Qu'il signe des mises en scène spectaculaires et inventives (La Nuit des Rois, Le Songe d'une nuit d'été), ou plus intimistes (Au moment de la nuit, Jacques le Fataliste), il ne déçoit pas.
Cinéphile de base, j'ai découvert Volpone avec les inoubliables Harry Baur (Volpone) et Louis Jouvet (Mosca).
Dans les années 90, ce sont Guy Tréjean et Francis Perrin, dirigés avec justesse par Robert Fortune, qui connurent un joli succès.
C'est au tour de Roland Bertin d'incarner ce riche vieillard, qui avec la complicité de son valet Mosca, feint l'agonie pour obtenir de chacun de ses (faux) amis de fabuleux présents, voire le sacrifice de leur épouse ou fils, faisant miroiter à chacun de le désigner seul héritier de son immense fortune.
Pièce impitoyable, d'une noirceur absolue, rédigée d'une plume qui manie la verve et l'allégresse avec un talent consommé, Ben Jonson, son auteur, nous donne à voir une humanité rongée par une insatiable cupidité, ravagée par la soif de richesse et dénuée de tout scrupule:
"La conscience c'est la vertu des pauvres" dit Mosca.

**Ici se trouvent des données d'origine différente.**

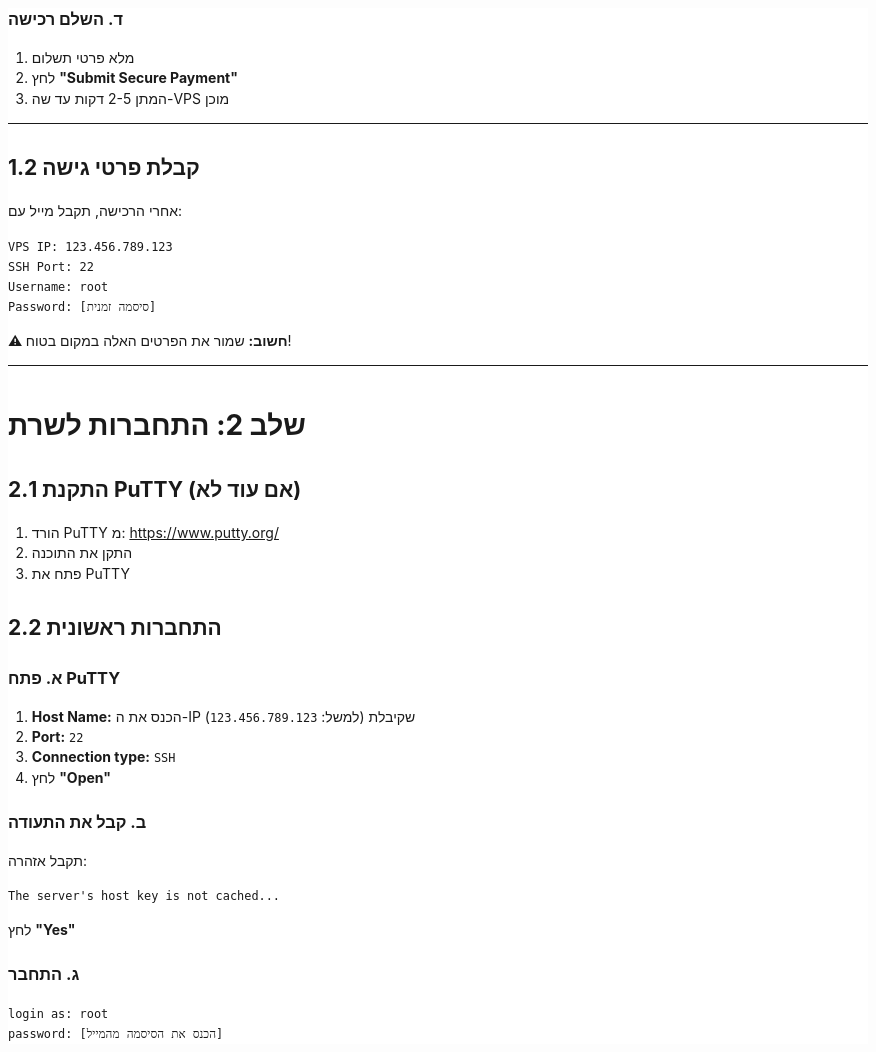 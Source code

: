 ### ד. השלם רכישה
1. מלא פרטי תשלום
2. לחץ **"Submit Secure Payment"**
3. המתן 2-5 דקות עד שה-VPS מוכן

---

## 1.2 קבלת פרטי גישה

אחרי הרכישה, תקבל מייל עם:
```
VPS IP: 123.456.789.123
SSH Port: 22
Username: root
Password: [סיסמה זמנית]
```

**⚠️ חשוב:** שמור את הפרטים האלה במקום בטוח!

---

# שלב 2: התחברות לשרת

## 2.1 התקנת PuTTY (אם עוד לא)

1. הורד PuTTY מ: https://www.putty.org/
2. התקן את התוכנה
3. פתח את PuTTY

## 2.2 התחברות ראשונית

### א. פתח PuTTY
1. **Host Name:** הכנס את ה-IP שקיבלת (למשל: `123.456.789.123`)
2. **Port:** `22`
3. **Connection type:** `SSH`
4. לחץ **"Open"**

### ב. קבל את התעודה
תקבל אזהרה:
```
The server's host key is not cached...
```
לחץ **"Yes"**

### ג. התחבר
```
login as: root
password: [הכנס את הסיסמה מהמייל]
```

"Rend moi mon argent, il est à moi, c'est moi qui l'ai volé" dit Volpone.
Cependant Roland Bertin parvient à conférer à cet odieux personnage une fragilité, une gourmandise, un art de s'extasier avec une innocence d'enfant, une délicatesse étourdissante.
Il faut entendre cette voix qui coule comme un nectar.

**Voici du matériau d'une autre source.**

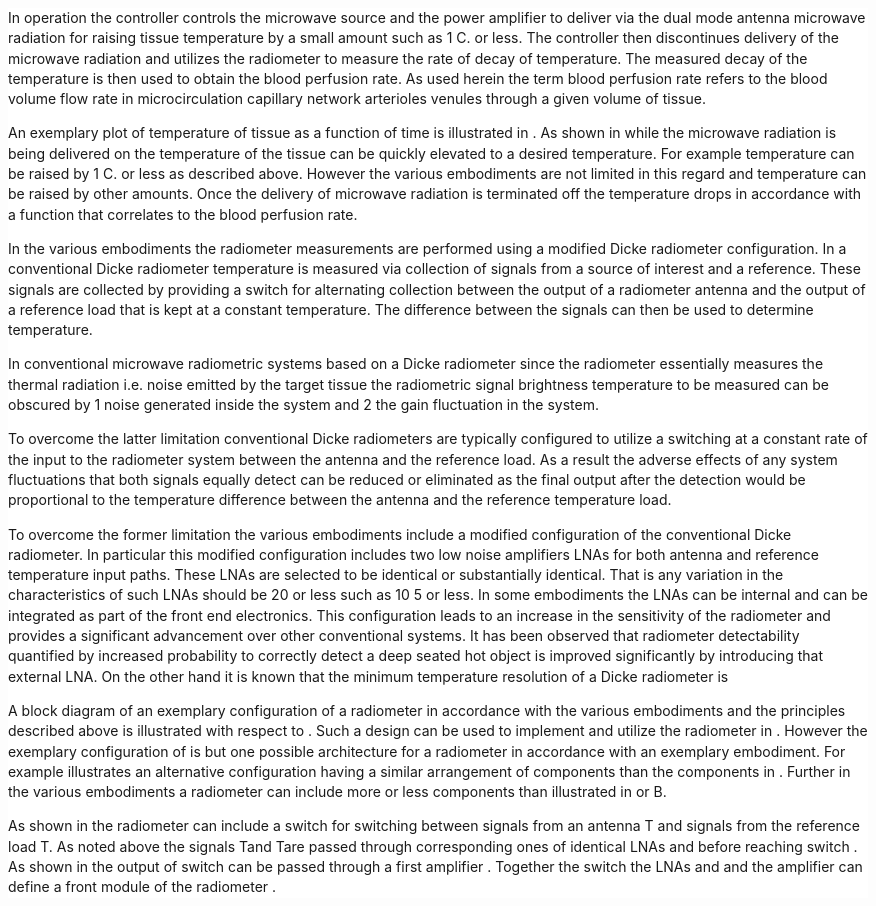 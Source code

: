 In operation the controller controls the microwave source and the power amplifier to deliver via the dual mode antenna microwave radiation for raising tissue temperature by a small amount such as 1 C. or less. The controller then discontinues delivery of the microwave radiation and utilizes the radiometer to measure the rate of decay of temperature. The measured decay of the temperature is then used to obtain the blood perfusion rate. As used herein the term blood perfusion rate refers to the blood volume flow rate in microcirculation capillary network arterioles venules through a given volume of tissue.

An exemplary plot of temperature of tissue as a function of time is illustrated in . As shown in while the microwave radiation is being delivered on the temperature of the tissue can be quickly elevated to a desired temperature. For example temperature can be raised by 1 C. or less as described above. However the various embodiments are not limited in this regard and temperature can be raised by other amounts. Once the delivery of microwave radiation is terminated off the temperature drops in accordance with a function that correlates to the blood perfusion rate.

In the various embodiments the radiometer measurements are performed using a modified Dicke radiometer configuration. In a conventional Dicke radiometer temperature is measured via collection of signals from a source of interest and a reference. These signals are collected by providing a switch for alternating collection between the output of a radiometer antenna and the output of a reference load that is kept at a constant temperature. The difference between the signals can then be used to determine temperature.

In conventional microwave radiometric systems based on a Dicke radiometer since the radiometer essentially measures the thermal radiation i.e. noise emitted by the target tissue the radiometric signal brightness temperature to be measured can be obscured by 1 noise generated inside the system and 2 the gain fluctuation in the system.

To overcome the latter limitation conventional Dicke radiometers are typically configured to utilize a switching at a constant rate of the input to the radiometer system between the antenna and the reference load. As a result the adverse effects of any system fluctuations that both signals equally detect can be reduced or eliminated as the final output after the detection would be proportional to the temperature difference between the antenna and the reference temperature load.

To overcome the former limitation the various embodiments include a modified configuration of the conventional Dicke radiometer. In particular this modified configuration includes two low noise amplifiers LNAs for both antenna and reference temperature input paths. These LNAs are selected to be identical or substantially identical. That is any variation in the characteristics of such LNAs should be 20 or less such as 10 5 or less. In some embodiments the LNAs can be internal and can be integrated as part of the front end electronics. This configuration leads to an increase in the sensitivity of the radiometer and provides a significant advancement over other conventional systems. It has been observed that radiometer detectability quantified by increased probability to correctly detect a deep seated hot object is improved significantly by introducing that external LNA. On the other hand it is known that the minimum temperature resolution of a Dicke radiometer is

A block diagram of an exemplary configuration of a radiometer in accordance with the various embodiments and the principles described above is illustrated with respect to . Such a design can be used to implement and utilize the radiometer in . However the exemplary configuration of is but one possible architecture for a radiometer in accordance with an exemplary embodiment. For example illustrates an alternative configuration having a similar arrangement of components than the components in . Further in the various embodiments a radiometer can include more or less components than illustrated in or B.

As shown in the radiometer can include a switch for switching between signals from an antenna T and signals from the reference load T. As noted above the signals Tand Tare passed through corresponding ones of identical LNAs and before reaching switch . As shown in the output of switch can be passed through a first amplifier . Together the switch the LNAs and and the amplifier can define a front module of the radiometer .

Il faut voir ce visage s'illuminer devant ses trésors, l'écouter parler à sa bourse d'écus comme un jeune père attendri, l'entendre gémir plaintivement et ressusciter dans la minute plus vorace que jamais.
C'est étourdissant.
Une interprétation faite d'indicibles nuances, d'infinies subtilités, qui atteint à l'ineffable.
Le fringant Nicolas Briançon campe un Mosca d'une redoutable efficacité.
Plus stratège que coquin, il a l'autorité de celui qui mène l'intrigue, qui manipule ses créatures avec une inaltérable énergie.
Magnifique scène finale quand Volpone dépouillé est chassé par Mosca, le parasite, soudain devenu "possédant".
Face à ce duo magnifique je veux encore citer Yves Gasc (Corbaccio) véritablement irrésistible dans son rôle d'ignoble vieillard et père indigne:
"Moi j'aime visiter les mourants, ça me rassure".
Seul mon esprit vétilleux pourra regretter les intermèdes dansés et un décor un peu pesant.
Il reste néanmoins que cette soirée comptera assurément dans les spectacles de référence de cette saison.